(Document images with source code)
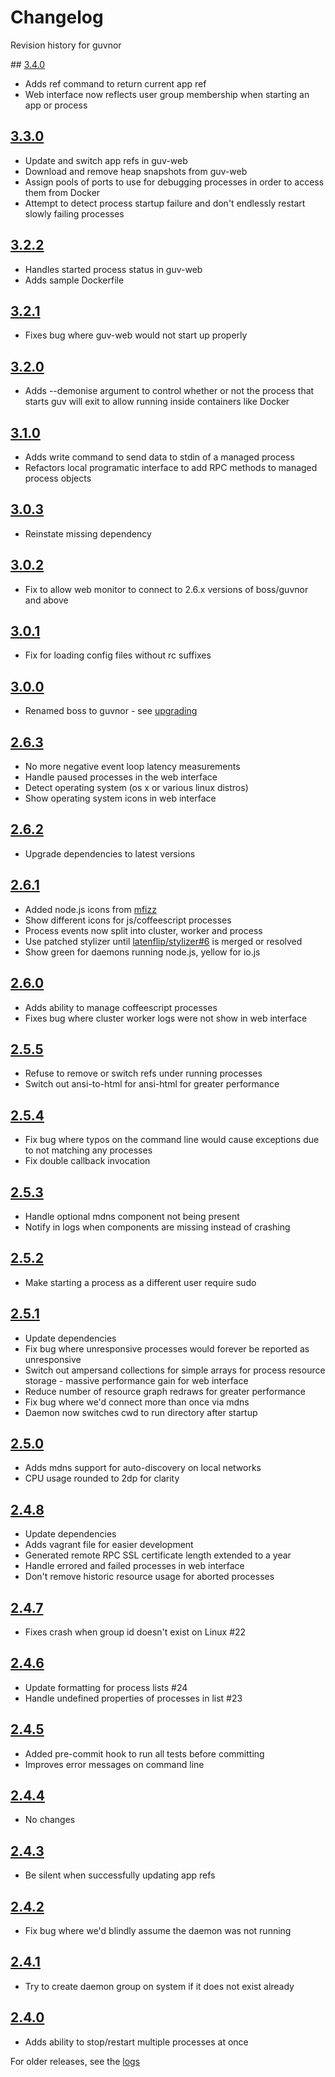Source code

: # Changelog

Revision history for guvnor

## [3.4.0](releases/tag/v3.3.0)

 * Adds ref command to return current app ref
 * Web interface now reflects user group membership when starting an app or process

## [3.3.0](releases/tag/v3.3.0)

 * Update and switch app refs in guv-web
 * Download and remove heap snapshots from guv-web
 * Assign pools of ports to use for debugging processes in order to access them from Docker
 * Attempt to detect process startup failure and don't endlessly restart slowly failing processes

## [3.2.2](releases/tag/v3.2.2)

 * Handles started process status in guv-web
 * Adds sample Dockerfile

## [3.2.1](releases/tag/v3.2.1)

 * Fixes bug where guv-web would not start up properly

## [3.2.0](releases/tag/v3.2.0)

 * Adds --demonise argument to control whether or not the process that starts guv will exit to allow running inside containers like Docker

## [3.1.0](releases/tag/v3.1.0)

 * Adds write command to send data to stdin of a managed process
 * Refactors local programatic interface to add RPC methods to managed process objects

## [3.0.3](releases/tag/v3.0.3)

 * Reinstate missing dependency

## [3.0.2](releases/tag/v3.0.2)

 * Fix to allow web monitor to connect to 2.6.x versions of boss/guvnor and above

## [3.0.1](releases/tag/v3.0.1)

 * Fix for loading config files without rc suffixes

## [3.0.0](releases/tag/v3.0.0)

 * Renamed boss to guvnor - see [upgrading](UPGRADING.md)

## [2.6.3](releases/tag/v2.6.3)

 * No more negative event loop latency measurements
 * Handle paused processes in the web interface
 * Detect operating system (os x or various linux distros)
 * Show operating system icons in web interface

## [2.6.2](releases/tag/v2.6.2)

 * Upgrade dependencies to latest versions

## [2.6.1](releases/tag/v2.6.1)

 * Added node.js icons from [mfizz](http://fizzed.com/oss/font-mfizz)
 * Show different icons for js/coffeescript processes
 * Process events now split into cluster, worker and process
 * Use patched stylizer until [latenflip/stylizer#6](https://github.com/latentflip/stylizer/pull/6) is merged or resolved
 * Show green for daemons running node.js, yellow for io.js

## [2.6.0](releases/tag/v2.6.0)

 * Adds ability to manage coffeescript processes
 * Fixes bug where cluster worker logs were not show in web interface

## [2.5.5](releases/tag/v2.5.5)

 * Refuse to remove or switch refs under running processes
 * Switch out ansi-to-html for ansi-html for greater performance

## [2.5.4](releases/tag/v2.5.4)

 * Fix bug where typos on the command line would cause exceptions due to not matching any processes
 * Fix double callback invocation

## [2.5.3](releases/tag/v2.5.3)

 * Handle optional mdns component not being present
 * Notify in logs when components are missing instead of crashing

## [2.5.2](releases/tag/v2.5.2)

 * Make starting a process as a different user require sudo

## [2.5.1](releases/tag/v2.5.1)

 * Update dependencies
 * Fix bug where unresponsive processes would forever be reported as unresponsive
 * Switch out ampersand collections for simple arrays for process resource storage - massive performance gain for web interface
 * Reduce number of resource graph redraws for greater performance
 * Fix bug where we'd connect more than once via mdns
 * Daemon now switches cwd to run directory after startup

## [2.5.0](releases/tag/v2.5.0)

 * Adds mdns support for auto-discovery on local networks
 * CPU usage rounded to 2dp for clarity

## [2.4.8](releases/tag/v2.4.8)

 * Update dependencies
 * Adds vagrant file for easier development
 * Generated remote RPC SSL certificate length extended to a year
 * Handle errored and failed processes in web interface
 * Don't remove historic resource usage for aborted processes

## [2.4.7](releases/tag/v2.4.7)

 * Fixes crash when group id doesn't exist on Linux #22

## [2.4.6](releases/tag/v2.4.6)

 * Update formatting for process lists #24
 * Handle undefined properties of processes in list #23

## [2.4.5](releases/tag/v2.4.5)

 * Added pre-commit hook to run all tests before committing
 * Improves error messages on command line

## [2.4.4](releases/tag/v2.4.4)

 * No changes

## [2.4.3](releases/tag/v2.4.3)

 * Be silent when successfully updating app refs

## [2.4.2](releases/tag/v2.4.2)

 * Fix bug where we'd blindly assume the daemon was not running

## [2.4.1](releases/tag/v2.4.1)

 * Try to create daemon group on system if it does not exist already

## [2.4.0](releases/tag/v2.4.0)

 * Adds ability to stop/restart multiple processes at once

For older releases, see the [logs](https://github.com/tableflip/boss/commits/master)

** What to do **
Counting only lines that contain the string "greater", how many are there in the data above? Give the number alone.

** Response for this exercise **
2